TS初心者娘が彼氏と初めてデートする話。~鱶澤くんの後日談~
ハッピーおデートへ行きましょう!
おれの名前は桃栗太一。ごくごく普通の高校二年生だ。
……いや、ほんとに。自分でもびっくりするくらい普通である。平均より少し小柄で、スポーツはちょっと苦手。趣味はゲームと映画鑑賞。女顔だとよく言われるけど、実際に性別を誤解されたことはない。勉強はわりと得意なほう。どこにでもいる、平凡でまじめな男がこのおれだ。
おれの話なんて、これ以上したって面白くもなんともない。
なのでさっそく、彼女のことを紹介しよう。おれと違って、彼女はとても目立つし、いろいろと『変わった』人間だから。
そう――彼女は、変わったんだ。
見上げるほど大男の先輩から、見下ろせるほど小さくて可愛い、おれの恋人に。
気候のいい秋の、日曜日。おれは約束の三十分前に、駅前アイスクリームショップまでやってきた。……早すぎる? そうかな。初デートだもの、遅れるわけにはいかないだろう。
早めに着いて、新作アイスでも舐めながら彼女を待とうと思っていた。しかし彼女も同じことを考えていたらしい。
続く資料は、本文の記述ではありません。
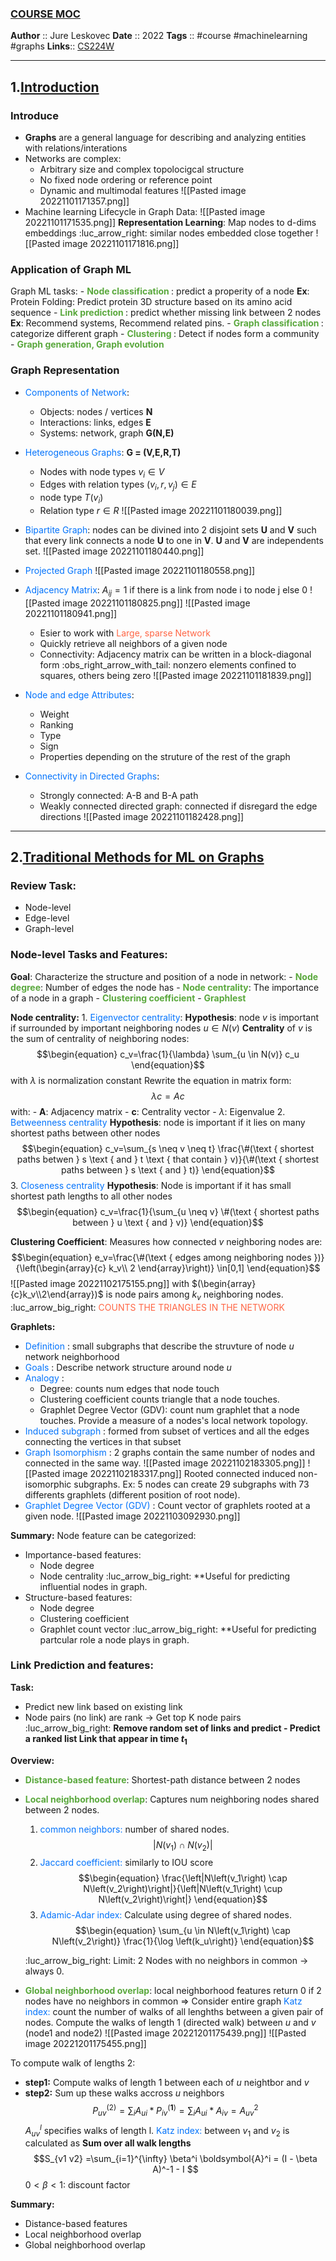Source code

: ### [COURSE MOC](obsidian://open?vault=obsidian_note&file=_.MOC%2FCOURSE%20MOC)

**Author** :: Jure Leskovec
**Date** :: 2022
**Tags** :: #course #machinelearning #graphs
**Links**::  [CS224W](http://web.stanford.edu/class/cs224w/index.html)

---
## 1.[Introduction](http://web.stanford.edu/class/cs224w/slides/01-intro.pdf)<br>
### Introduce
- **Graphs** are a general language for describing and analyzing entities with relations/interations
- Networks are complex:
	- Arbitrary size and complex topolocigcal structure
	- No fixed node ordering or reference point
	- Dynamic and multimodal features
![[Pasted image 20221101171357.png]]
- Machine learning Lifecycle in Graph Data:
![[Pasted image 20221101171535.png]]
	**Representation Learning**: Map nodes to d-dims embeddings :luc_arrow_right: similar nodes embedded close together
	![[Pasted image 20221101171816.png]]

### Application of Graph ML
Graph ML tasks:
	- <span style="color: #5AA83D; font-weight: bold">Node classification </span>: predict a properity of a node 
		**Ex**: Protein Folding: Predict protein 3D structure based on its amino acid sequence
	- <span style="color: #5AA83D; font-weight: bold">Link prediction </span>: predict whether missing link between 2 nodes
		**Ex**: Recommend systems, Recommend related pins.
	- <span style="color: #5AA83D; font-weight: bold">Graph classification </span>: categorize different graph
	- <span style="color: #5AA83D; font-weight: bold">Clustering </span>: Detect if nodes form a community
	- <span style="color: #5AA83D; font-weight: bold">Graph generation, Graph evolution </span>

### Graph Representation
- <span style="color: #0373fc">Components of Network</span>:
	- Objects: nodes / vertices **N**
	- Interactions: links, edges **E**
	- Systems: network, graph **G(N,E)**
- <span style="color: #0373fc">Heterogeneous Graphs</span>:
	**G = (V,E,R,T)**
	- Nodes with node types $\begin{equation}v_i \in V\end{equation}$ 
	- Edges with relation types $\begin{equation}\left(v_i, r, v_j\right) \in E\end{equation}$
	- node type $\begin{equation}T\left(v_i\right)\end{equation}$
	- Relation type $\begin{equation}r \in R\end{equation}$
	![[Pasted image 20221101180039.png]]
- <span style="color: #0373fc">Bipartite Graph</span>: nodes can be divined into 2 disjoint sets **U** and **V** such that every link connects a node **U** to one in **V**. **U** and **V** are independents set.
	![[Pasted image 20221101180440.png]]

- <span style="color: #0373fc">Projected Graph</span> 
	![[Pasted image 20221101180558.png]]
- <span style="color: #0373fc">Adjacency Matrix</span>: $\begin{equation}A_{ij} = 1\end{equation}$ if there is a link from node i to node j else 0
	![[Pasted image 20221101180825.png]] ![[Pasted image 20221101180941.png]]
	- Esier to work with <span style="color: #FF6645">Large, sparse Network</span> 
	- Quickly retrieve all neighbors of a given node
	- Connectivity: Adjacency matrix can be written in a block-diagonal form :obs_right_arrow_with_tail: nonzero elements confined to squares, others being zero 
	![[Pasted image 20221101181839.png]]
- <span style="color: #0373fc">Node and edge Attributes</span>:
	- Weight
	- Ranking
	- Type
	- Sign
	- Properties depending on the struture of the rest of the graph
- <span style="color: #0373fc">Connectivity in Directed Graphs</span>:
	- Strongly connected: A-B and B-A path
	- Weakly connected directed graph: connected if disregard the edge directions
	![[Pasted image 20221101182428.png]]

- - - 
## 2.[Traditional Methods for ML on Graphs](http://web.stanford.edu/class/cs224w/slides/02-tradition-ml.pdf)

### **Review** Task:
- Node-level 
- Edge-level
- Graph-level

### Node-level Tasks and Features:
**Goal**: Characterize the structure and position of a node in network:
	- <span style="color: #5AA83D; font-weight: bold">Node degree</span>: Number of edges the node has
	- <span style="color: #5AA83D; font-weight: bold">Node centrality</span>: The importance of a node in a graph
	- <span style="color: #5AA83D; font-weight: bold">Clustering coefficient</span>
	- <span style="color: #5AA83D; font-weight: bold">Graphlest</span>

**Node centrality:**
	1. <span style="color: #0373fc">Eigenvector centrality</span>:
		**Hypothesis**: node $v$ is important if surrounded by important neighboring nodes $u \in N(v)$ 
		**Centrality** of $v$ is the sum of centrality of neighboring nodes:
		$$\begin{equation}
c_v=\frac{1}{\lambda} \sum_{u \in N(v)} c_u
\end{equation}$$
		with $\lambda$ is normalization constant
		Rewrite the equation in matrix form:
		$$\lambda c = Ac$$
		with:
			- **A**: Adjacency matrix
			- **c**: Centrality vector
			- $\lambda$: Eigenvalue
	2. <span style="color: #0373fc"> Betweenness centrality </span>
		**Hypothesis**: node is important if it lies on many shortest paths between other nodes
		$$\begin{equation}
c_v=\sum_{s \neq v \neq t} \frac{\#(\text { shortest paths betwen } s \text { and } t \text { that contain } v)}{\#(\text { shortest paths between } s \text { and } t)}
\end{equation}$$
	3. <span style="color: #0373fc"> Closeness centrality </span>
		**Hypothesis**: Node is important if it has small shortest path lengths to all other nodes
		$$\begin{equation}
c_v=\frac{1}{\sum_{u \neq v} \#(\text { shortest paths between } u \text { and } v)}
\end{equation}$$

**Clustering Coefficient**:
Measures how connected $v$ neighboring nodes are:
$$\begin{equation}
e_v=\frac{\#(\text { edges among neighboring nodes })}{\left(\begin{array}{c}
k_v\\
2
\end{array}\right)} \in[0,1]
\end{equation}$$
![[Pasted image 20221102175155.png]]
with $(\begin{array}{c}k_v\\2\end{array})$  is node pairs among $k_v$ neighboring nodes.
:luc_arrow_big_right: <span style="color: #FF6645">COUNTS THE TRIANGLES IN THE NETWORK</span> 

**Graphlets:** 
- <span style="color: #0373fc"> Definition </span>: small subgraphs that describe the struvture of node $u$ network neighborhood
- <span style="color: #0373fc"> Goals </span>: Describe network structure around node $u$ 
- <span style="color: #0373fc"> Analogy </span>:
	- Degree: counts num edges that node touch
	- Clustering coefficient counts triangle that a node touches.
	- Graphlet Degree Vector (GDV): count num graphlet that a node touches. Provide a measure of a nodes's local network topology.
- <span style="color: #0373fc"> Induced subgraph </span>: formed from subset of vertices and all the edges connecting the vertices in that subset
- <span style="color: #0373fc"> Graph Isomorphism </span>: 2 graphs contain the same number of nodes and connected in the same way.
	![[Pasted image 20221102183305.png]] ![[Pasted image 20221102183317.png]]
	Rooted connected induced non-isomorphic subgraphs. Ex: 5 nodes can create 29 subgraphs with 73 differents graphlets (different position of root node).
- <span style="color: #0373fc"> Graphlet Degree Vector (GDV) </span>: Count vector of graphlets rooted at a given node.
	![[Pasted image 20221103092930.png]]

**Summary:** 
Node feature can be categorized:
- Importance-based features:
	- Node degree
	- Node centrality
	:luc_arrow_big_right: **Useful for predicting influential nodes in graph.
- Structure-based features:
	- Node degree
	- Clustering coefficient
	- Graphlet count vector
	:luc_arrow_big_right: **Useful for predicting partcular role a node plays in graph.

### Link Prediction and features:
**Task:** 
- Predict new link based on existing link
- Node pairs (no link) are rank -> Get top K node pairs
:luc_arrow_big_right: **Remove random set of links and predict - Predict a ranked list Link that appear in time $t_{1}$** 

**Overview:**
- <span style="color: #5AA83D; font-weight: bold">Distance-based feature</span>: Shortest-path distance between 2 nodes
- <span style="color: #5AA83D; font-weight: bold">Local neighborhood overlap</span>: Captures num neighboring nodes shared between 2 nodes.
	1. <span style="color: #0373fc"> common neighbors: </span> number of shared nodes.
	$$\begin{equation}
	\left|N\left(v_1\right) \cap N\left(v_2\right)\right|
		\end{equation}$$
	2. <span style="color: #0373fc">Jaccard coefficient:</span> similarly to IOU score
	$$\begin{equation}
	\frac{\left|N\left(v_1\right) \cap N\left(v_2\right)\right|}{\left|N\left(v_1\right) \cup N\left(v_2\right)\right|}
	\end{equation}$$
	3. <span style="color: #0373fc">Adamic-Adar index: </span> Calculate using degree of shared nodes.
	$$\begin{equation}
\sum_{u \in N\left(v_1\right) \cap N\left(v_2\right)} \frac{1}{\log \left(k_u\right)}
\end{equation}$$

	:luc_arrow_big_right: Limit: 2 Nodes with no neighbors in common -> always 0.
- <span style="color: #5AA83D; font-weight: bold">Global neighborhood overlap</span>: local neighborhood features return 0 if 2 nodes have no neighbors in common 
=> Consider entire graph
<span style="color: #0373fc">Katz index: </span> count the number of walks of all lenghths between a given pair of nodes. 
Compute the walks of length 1 (directed walk) between $u$ and $v$ (node1 and node2)
![[Pasted image 20221201175439.png]] ![[Pasted image 20221201175455.png]]

To compute walk of lengths 2:
- **step1:** Compute walks of length 1 between each of $u$ neightbor and $v$ 
- **step2:** Sum up these walks accross $u$ neighbors
$$\begin{equation}
P_{u v}^{(2)}=\sum_i A_{u i} * P_{i v}^{(\mathbf{1})}=\sum_i A_{u i} * A_{i v}=A_{u v}^2
\end{equation}$$
$A_{u v}^l$ specifies walks of length l.
<span style="color: #0373fc">Katz index: </span>between $v_1$ and $v_2$ is calculated as **Sum over all walk lengths** 
$$S_{v1 v2} =\sum_{i=1}^{\infty} \beta^i \boldsymbol{A}^i = (I - \beta A)^-1 - I $$
$0 < \beta <1$: discount factor

**Summary:** 
- Distance-based features
- Local neighborhood overlap
- Global neighborhood overlap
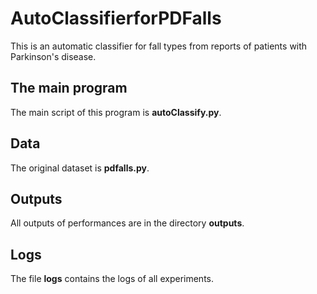 # AutoClassifierforPDFalls
 This is an automatic classifier for fall types from reports of patients with Parkinson's disease.


## The main program

The main script of this program is **autoClassify.py**.


## Data

The original dataset is **pdfalls.py**.


## Outputs

All outputs of performances are in the directory **outputs**.


## Logs

The file **logs** contains the logs of all experiments.
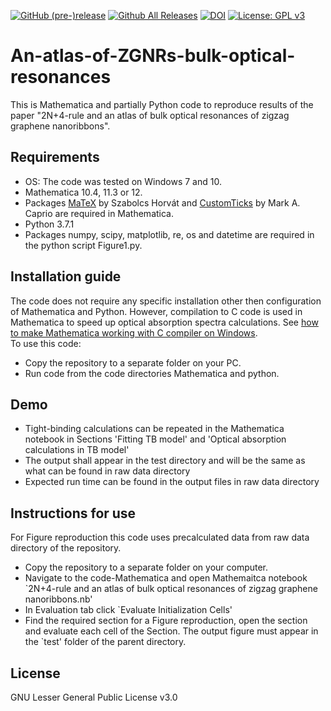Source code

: [![GitHub (pre-)release](https://img.shields.io/github/release/vasilsaroka/An-atlas-of-ZGNRs-bulk-optical-resonances/all.svg)](https://github.com/vasilsaroka/An-atlas-of-ZGNRs-bulk-optical-resonances/releases)
[![Github All Releases](https://img.shields.io/github/downloads/vasilsaroka/An-atlas-of-ZGNRs-bulk-optical-resonances/total.svg)](https://github.com/vasilsaroka/An-atlas-of-ZGNRs-bulk-optical-resonances/releases)
[![DOI](https://zenodo.org/badge/DOI/10.5281/zenodo.3547546.svg)](https://doi.org/10.5281/zenodo.3547546)
[![License: GPL v3](https://img.shields.io/badge/License-LGPL%20v3-blue.svg)](https://www.gnu.org/licenses/gpl-3.0)

# An-atlas-of-ZGNRs-bulk-optical-resonances

This is Mathematica and partially Python code to reproduce results of the paper "2N+4-rule and an atlas of bulk optical resonances of zigzag graphene nanoribbons".



<h2>Requirements</h2>
<ul>
<li>OS: The code was tested on Windows 7 and 10.</li>
<li>Mathematica 10.4, 11.3 or 12.</li>
<li>Packages <a href="https://library.wolfram.com/infocenter/MathSource/9355/">MaTeX</a>  by Szabolcs Horvát and <a href="https://library.wolfram.com/infocenter/Demos/5599/">CustomTicks</a> by Mark A. Caprio  are required in Mathematica.</li>
<li>Python 3.7.1</li>
<li>Packages numpy, scipy, matplotlib, re, os and datetime are required in the python script Figure1.py.</li>
</ul>

<h2>Installation guide</h2>
<div>The code does not require any specific installation other then configuration of Mathematica and Python. However, compilation to C code is used in Mathematica to speed up optical absorption spectra calculations. See <a href="https://sites.google.com/site/sarokavasil/wolfram-mathematica">how to make Mathematica working with C compiler on Windows</a>.</div>

<div>To use this code:</div>

<ul>
  <li>Copy the repository to a separate folder on your PC.</li>
  <li>Run code from the code directories Mathematica and python.</li>
</ul>

<h2>Demo</h2>
<ul>
<li>Tight-binding calculations can be repeated in the Mathematica notebook in Sections 'Fitting TB model' and 'Optical absorption calculations in TB model'</li>
<li>The output shall appear in the test directory and will be the same as what can be found in raw data directory</li>
<li>Expected run time can be found in the output files in raw  data directory</li>
</ul>

<h2>Instructions for use</h2>
<div>For Figure reproduction this code uses precalculated data from raw data directory of the repository.</div>
<ul>
<li>Copy the repository to a separate folder on your computer.</li>
<li>Navigate to the code-Mathematica and open Mathemaitca notebook `2N+4-rule and an atlas of bulk optical resonances of zigzag graphene nanoribbons.nb'</li>
<li>In Evaluation tab click `Evaluate Initialization Cells'</li>
<li>Find the required section for a Figure reproduction, open the section and evaluate each cell of the Section. The output figure must appear in the `test' folder of the parent directory.</li>
</ul>

<h2>License</h2>
<div>GNU Lesser General Public License v3.0</div>

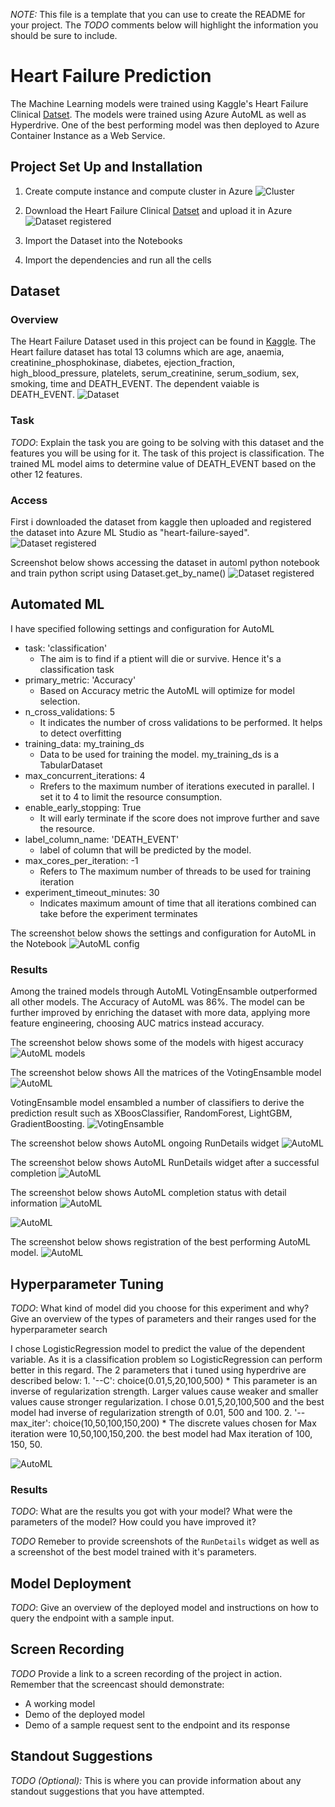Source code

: *NOTE:* This file is a template that you can use to create the README for your project. The *TODO* comments below will highlight the information you should be sure to include.

# Heart Failure Prediction

The Machine Learning models were trained using Kaggle's Heart Failure Clinical [Datset](https://www.kaggle.com/andrewmvd/heart-failure-clinical-data). The models were trained using Azure AutoML as well as Hyperdrive. One of the best performing model was then deployed to Azure Container Instance as a Web Service.

## Project Set Up and Installation

  1. Create compute instance and compute cluster in Azure
      ![Cluster](https://github.com/sayed6201/capstone_ML_Azure_nano_degree_/blob/master/screenshots/cluster.png "Created compute cluster configuration")
         
  2. Download the Heart Failure Clinical [Datset](https://www.kaggle.com/andrewmvd/heart-failure-clinical-data) and upload it in Azure
      ![Dataset registered](https://github.com/sayed6201/capstone_ML_Azure_nano_degree_/blob/master/screenshots/dataset_create.PNG "Uloading dataset from local to Azure")
      
  3. Import the Dataset into the Notebooks
  
  4. Import the dependencies and run all the cells

## Dataset

### Overview
The Heart Failure Dataset used in this project can be found in [Kaggle](https://www.kaggle.com/andrewmvd/heart-failure-clinical-data). The Heart failure dataset has total 13 columns which are age, anaemia, creatinine_phosphokinase, diabetes, ejection_fraction, high_blood_pressure,	platelets, serum_creatinine,	serum_sodium, sex,	smoking,	time and	DEATH_EVENT. The dependent vaiable is DEATH_EVENT.
  ![Dataset ](https://github.com/sayed6201/capstone_ML_Azure_nano_degree_/blob/master/screenshots/database_excel.PNG "Heart Failure Dataset")

### Task
*TODO*: Explain the task you are going to be solving with this dataset and the features you will be using for it.
The task of this project is classification. The trained ML model aims to determine value of DEATH_EVENT based on the other 12 features. 


### Access

First i downloaded the dataset from kaggle then uploaded and registered the dataset into Azure ML Studio as "heart-failure-sayed".
![Dataset registered](https://github.com/sayed6201/capstone_ML_Azure_nano_degree_/blob/master/screenshots/dataset_overview.png "Dataset")

Screenshot below shows accessing the dataset in automl python notebook and train python script using Dataset.get_by_name()
![Dataset registered](https://github.com/sayed6201/capstone_ML_Azure_nano_degree_/blob/master/screenshots/dataset_access_automl.PNG "Accessing dataset in notebook")


## Automated ML

I have specified following settings and configuration for AutoML 
   * task: 'classification' 
        * The aim is to find if a ptient will die or survive. Hence it's a classification task
   * primary_metric: 'Accuracy' 
        * Based on Accuracy metric the AutoML will optimize for model selection. 
   * n_cross_validations: 5
        * It indicates the number of cross validations to be performed. It helps to detect overfitting
   * training_data: my_training_ds 
        * Data to be used for training the model. my_training_ds is a TabularDataset
   * max_concurrent_iterations: 4
        * Rrefers to the maximum number of iterations executed in parallel. I set it to 4 to limit the resource consumption.
   * enable_early_stopping: True
        * It will early terminate if the score does not improve further and save the resource. 
   * label_column_name: 'DEATH_EVENT'
        * label of column that will be predicted by the model.
   * max_cores_per_iteration: -1
        * Refers to The maximum number of threads to be used for training iteration
   * experiment_timeout_minutes: 30
        * Indicates maximum amount of time that all iterations combined can take before the experiment terminates
   
   The screenshot below shows the settings and configuration for AutoML in the Notebook
   ![AutoML config](https://github.com/sayed6201/capstone_ML_Azure_nano_degree_/blob/master/screenshots/automl_config_settings.PNG "Settings and Config for AutoML")

### Results

Among the trained models through AutoML VotingEnsamble outperformed all other models. The Accuracy of AutoML was 86%. The model can be further improved by enriching the dataset with more data, applying more feature engineering, choosing AUC matrics instead accuracy.

  The screenshot below shows some of the models with higest accuracy
  ![AutoML models](https://github.com/sayed6201/capstone_ML_Azure_nano_degree_/blob/master/screenshots/automl_models.png "Trained Models through AutoML")
  
  The screenshot below shows All the matrices of the VotingEnsamble model
  ![AutoML](https://github.com/sayed6201/capstone_ML_Azure_nano_degree_/blob/master/screenshots/best_model_automl_mterics.png "Best Model metrics")
  
  VotingEnsamble model ensambled a number of classifiers to derive the prediction result such as XBoosClassifier, RandomForest, LightGBM, GradientBoosting.
  ![VotingEnsamble](https://github.com/sayed6201/capstone_ML_Azure_nano_degree_/blob/master/screenshots/tags_bestmodel_automl.PNG "VotingEnsamble Model Detail")
  
  The screenshot below shows AutoML ongoing RunDetails widget
  ![AutoML](https://github.com/sayed6201/capstone_ML_Azure_nano_degree_/blob/master/screenshots/rundetail_running.png "AutoML RunDetails Running")
  
  The screenshot below shows AutoML RunDetails widget after a successful completion
  ![AutoML](https://github.com/sayed6201/capstone_ML_Azure_nano_degree_/blob/master/screenshots/runwidget_automl.png "AutoML RunDetails Completed")
  
  The screenshot below shows AutoML completion status with detail information
  ![AutoML](https://github.com/sayed6201/capstone_ML_Azure_nano_degree_/blob/master/screenshots/automl_completed.png "AutoML Completed")
  
  ![AutoML](https://github.com/sayed6201/capstone_ML_Azure_nano_degree_/blob/master/screenshots/accuracy_plot_automl.png "AutoML Run Accuracy Plot")
  
  The screenshot below shows registration of the best performing AutoML model. 
  ![AutoML](https://github.com/sayed6201/capstone_ML_Azure_nano_degree_/blob/master/screenshots/registering_automl.PNG "AutoML Run Accuracy Plot")
  

## Hyperparameter Tuning
*TODO*: What kind of model did you choose for this experiment and why? Give an overview of the types of parameters and their ranges used for the hyperparameter search

I chose LogisticRegression model to predict the value of the dependent variable. As it is a classification problem so LogisticRegression can perform better in this regard. The 2 parameters that i tuned using hyperdrive are described below:
          1. '--C': choice(0.01,5,20,100,500)
              * This parameter is an inverse of regularization strength. Larger values cause weaker and smaller values cause stronger regularization. I chose 0.01,5,20,100,500 and the best model had inverse of regularization strength of 0.01, 500 and 100.
          2. '--max_iter': choice(10,50,100,150,200)
              * The discrete values chosen for Max iteration were 10,50,100,150,200. the best model had Max iteration of 100, 150, 50.
          
  ![AutoML](https://github.com/sayed6201/capstone_ML_Azure_nano_degree_/blob/master/screenshots/ps.PNG "Specifying parameter sampler")
          
### Results
*TODO*: What are the results you got with your model? What were the parameters of the model? How could you have improved it?


*TODO* Remeber to provide screenshots of the `RunDetails` widget as well as a screenshot of the best model trained with it's parameters.

## Model Deployment
*TODO*: Give an overview of the deployed model and instructions on how to query the endpoint with a sample input.

## Screen Recording
*TODO* Provide a link to a screen recording of the project in action. Remember that the screencast should demonstrate:
- A working model
- Demo of the deployed  model
- Demo of a sample request sent to the endpoint and its response

## Standout Suggestions
*TODO (Optional):* This is where you can provide information about any standout suggestions that you have attempted.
アイス二玉をのせたコーン片手に、ちょうど店から出てきたところだった。
「――アユムちゃん」
おれが声をかけると、弾かれたように顔を上げる。赤い髪がふわりと揺れた。
「モモチ。おはよっ!」
明るく笑う。それだけで、おれはうっかり顔面崩壊しそうになった。慌てて、顔をそむけて紅潮を隠す。
――ああ、くそ。待ち合わせ早々ダメージを食らった。おれはこの笑顔に弱い。いやおれだけじゃない、こんなのどんな男だって、うれしくなるに決まってる。
まず、彼女――鱶澤歩の顔は、可愛い。
ふっくらした頬に整ったパーツ、ノーメイクでつやつやの肌。
猫を思わせる大きな目は、いつもいたずらっぽく輝いている。気が強そうな印象、それがおれの顔を見て、明るく笑うんだ。
女の子らしく、くすっと微笑むんじゃない。心から嬉しそうにニカーッと笑う。
……控えめに言って、即死である。
「どうしたモモチ?」
アイスを咥えながら、小首をかしげる。ああ、もうこのコンボも凶悪だろ!
おれより十センチほど背が低く、至近距離だと常に上目遣い。正直言うとこのアダナはちょっと嫌なんだ。けど、彼女の小さな唇が「ももち。ももち」と可愛い音を発し、それがおれに向けられていることに、毎回悶絶するほどときめいているので絶対とめない。
……ん? なんかおれ、変態っぽい? ……いやいや、普通だ。だってアユムちゃん、可愛すぎるもん。
おれはコホンと咳ばらいをし、つとめて平静なようすで、アユムちゃんから距離を取った。
「いや、別に。……おはよう、アユムちゃん。早いね」
「ああ、だって初めての外デートだし……モモチのこと待たせちゃいけないと思って」
はうっ。いじらしい。そして以心伝心。
「それに新作アイスも食べたかったし。ほらこれ、ミックスベジタブルフレーバーだって! 今逃したらぜったい、二度と食べられないやつだそっ」
おうふっ。またもおれと同じ発想を! 微妙に毒舌なのも可愛い。
「あはは、案の定まずい」
上機嫌で、ぺろぺろ舐めてる。その小さな舌にしばらく見とれて――おれは急ぎ足でその場を離れた。
彼女は黙って、おれのあとを小走りでついてくる。おっと、しまった。歩幅が狭いので、おれのほうが合わせてあげなくてはいけないんだ。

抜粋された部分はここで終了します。